DATASET:
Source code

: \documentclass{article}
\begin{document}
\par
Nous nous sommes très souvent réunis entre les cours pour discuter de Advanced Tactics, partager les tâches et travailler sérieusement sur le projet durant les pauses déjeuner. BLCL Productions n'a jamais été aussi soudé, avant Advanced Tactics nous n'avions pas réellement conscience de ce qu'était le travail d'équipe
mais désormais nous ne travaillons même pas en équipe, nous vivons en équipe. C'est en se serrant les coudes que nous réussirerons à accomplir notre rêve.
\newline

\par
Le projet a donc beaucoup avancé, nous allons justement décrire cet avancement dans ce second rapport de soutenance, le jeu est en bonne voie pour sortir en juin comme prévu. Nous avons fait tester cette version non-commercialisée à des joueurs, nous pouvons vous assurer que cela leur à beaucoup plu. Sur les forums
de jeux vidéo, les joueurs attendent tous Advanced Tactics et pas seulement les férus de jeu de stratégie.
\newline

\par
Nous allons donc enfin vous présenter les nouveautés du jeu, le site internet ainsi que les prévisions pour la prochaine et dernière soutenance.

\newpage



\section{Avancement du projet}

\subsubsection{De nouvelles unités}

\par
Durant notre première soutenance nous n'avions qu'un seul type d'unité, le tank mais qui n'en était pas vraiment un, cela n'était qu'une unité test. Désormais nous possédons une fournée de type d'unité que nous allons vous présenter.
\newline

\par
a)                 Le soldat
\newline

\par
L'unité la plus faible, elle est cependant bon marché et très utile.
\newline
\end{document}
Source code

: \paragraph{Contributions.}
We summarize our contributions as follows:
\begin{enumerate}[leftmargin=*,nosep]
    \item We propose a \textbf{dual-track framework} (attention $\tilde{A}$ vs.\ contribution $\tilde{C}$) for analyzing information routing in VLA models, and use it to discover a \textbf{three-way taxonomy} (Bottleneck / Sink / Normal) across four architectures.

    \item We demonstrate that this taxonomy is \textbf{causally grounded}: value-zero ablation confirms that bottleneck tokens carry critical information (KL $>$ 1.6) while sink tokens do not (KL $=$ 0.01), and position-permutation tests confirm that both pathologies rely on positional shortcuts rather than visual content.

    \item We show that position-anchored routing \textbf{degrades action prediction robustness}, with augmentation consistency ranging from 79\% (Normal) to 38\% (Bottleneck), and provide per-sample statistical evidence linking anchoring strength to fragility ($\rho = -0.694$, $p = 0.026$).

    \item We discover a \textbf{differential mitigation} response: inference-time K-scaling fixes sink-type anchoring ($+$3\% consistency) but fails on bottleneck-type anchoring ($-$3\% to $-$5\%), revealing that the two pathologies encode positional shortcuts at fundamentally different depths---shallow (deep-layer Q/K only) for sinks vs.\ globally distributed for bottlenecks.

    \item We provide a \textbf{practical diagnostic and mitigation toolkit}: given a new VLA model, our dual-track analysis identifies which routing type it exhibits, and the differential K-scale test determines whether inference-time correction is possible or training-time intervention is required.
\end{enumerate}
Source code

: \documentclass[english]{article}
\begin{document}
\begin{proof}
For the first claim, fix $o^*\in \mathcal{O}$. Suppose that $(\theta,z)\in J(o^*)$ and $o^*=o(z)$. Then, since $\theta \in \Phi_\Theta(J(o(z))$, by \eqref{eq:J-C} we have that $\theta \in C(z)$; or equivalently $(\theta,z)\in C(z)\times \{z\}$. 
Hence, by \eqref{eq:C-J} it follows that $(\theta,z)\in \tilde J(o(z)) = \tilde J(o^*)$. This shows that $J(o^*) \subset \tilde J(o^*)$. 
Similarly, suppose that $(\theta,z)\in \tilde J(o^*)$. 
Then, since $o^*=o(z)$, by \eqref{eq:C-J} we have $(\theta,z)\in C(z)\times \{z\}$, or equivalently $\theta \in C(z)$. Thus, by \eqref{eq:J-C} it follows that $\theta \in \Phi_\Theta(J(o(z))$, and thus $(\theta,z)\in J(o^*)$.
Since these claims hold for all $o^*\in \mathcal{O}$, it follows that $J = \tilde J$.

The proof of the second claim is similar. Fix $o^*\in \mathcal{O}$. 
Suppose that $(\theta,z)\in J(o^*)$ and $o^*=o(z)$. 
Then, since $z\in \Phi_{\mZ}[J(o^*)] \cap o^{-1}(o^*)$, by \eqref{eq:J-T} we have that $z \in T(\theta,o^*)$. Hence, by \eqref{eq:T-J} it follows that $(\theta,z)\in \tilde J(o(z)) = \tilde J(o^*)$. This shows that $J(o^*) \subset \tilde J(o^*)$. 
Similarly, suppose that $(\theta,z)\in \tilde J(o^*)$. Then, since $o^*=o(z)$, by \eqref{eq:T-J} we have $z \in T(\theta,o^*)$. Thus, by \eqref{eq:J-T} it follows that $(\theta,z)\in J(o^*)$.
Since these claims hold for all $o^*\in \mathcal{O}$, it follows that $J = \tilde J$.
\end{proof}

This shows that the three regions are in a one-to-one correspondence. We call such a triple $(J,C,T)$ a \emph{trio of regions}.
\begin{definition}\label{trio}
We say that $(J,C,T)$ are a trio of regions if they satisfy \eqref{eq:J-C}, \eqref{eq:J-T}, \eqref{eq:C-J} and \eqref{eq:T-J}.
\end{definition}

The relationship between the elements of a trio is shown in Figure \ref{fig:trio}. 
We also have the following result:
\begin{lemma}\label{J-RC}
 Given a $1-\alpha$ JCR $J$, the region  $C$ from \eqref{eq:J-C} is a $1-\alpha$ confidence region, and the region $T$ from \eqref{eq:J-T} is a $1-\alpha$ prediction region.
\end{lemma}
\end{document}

EXERCISE GOAL: Exact copies of the lines from the one with "We also have" through the final line of the listing should be returned, and no other lines.

WRITTEN RESPONSE:
We also have the following result:
\begin{lemma}\label{J-RC}
 Given a $1-\alpha$ JCR $J$, the region  $C$ from \eqref{eq:J-C} is a $1-\alpha$ confidence region, and the region $T$ from \eqref{eq:J-T} is a $1-\alpha$ prediction region.
\end{lemma}
\end{document}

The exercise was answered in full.